» WORK REQUIRED: Provide only the number of lines in the records where "improved" appears.

» INFORMATION SHOWN:
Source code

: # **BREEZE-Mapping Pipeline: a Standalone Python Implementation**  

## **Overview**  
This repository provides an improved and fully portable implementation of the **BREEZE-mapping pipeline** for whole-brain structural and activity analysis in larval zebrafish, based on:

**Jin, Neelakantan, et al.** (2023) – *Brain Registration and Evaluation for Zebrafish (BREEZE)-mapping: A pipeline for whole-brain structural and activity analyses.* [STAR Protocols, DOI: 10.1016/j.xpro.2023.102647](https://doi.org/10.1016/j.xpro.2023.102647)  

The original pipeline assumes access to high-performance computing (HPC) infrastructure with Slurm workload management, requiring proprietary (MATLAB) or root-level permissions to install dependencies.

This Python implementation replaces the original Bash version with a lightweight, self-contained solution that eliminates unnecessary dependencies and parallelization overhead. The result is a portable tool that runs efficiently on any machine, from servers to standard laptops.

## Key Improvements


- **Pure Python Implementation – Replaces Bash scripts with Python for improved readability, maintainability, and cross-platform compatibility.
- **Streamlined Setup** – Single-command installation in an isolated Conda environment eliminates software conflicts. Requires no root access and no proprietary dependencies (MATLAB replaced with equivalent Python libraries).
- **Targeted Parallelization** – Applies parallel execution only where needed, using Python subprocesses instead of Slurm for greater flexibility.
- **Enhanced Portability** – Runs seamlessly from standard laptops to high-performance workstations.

» EXPECTED ANSWER: 2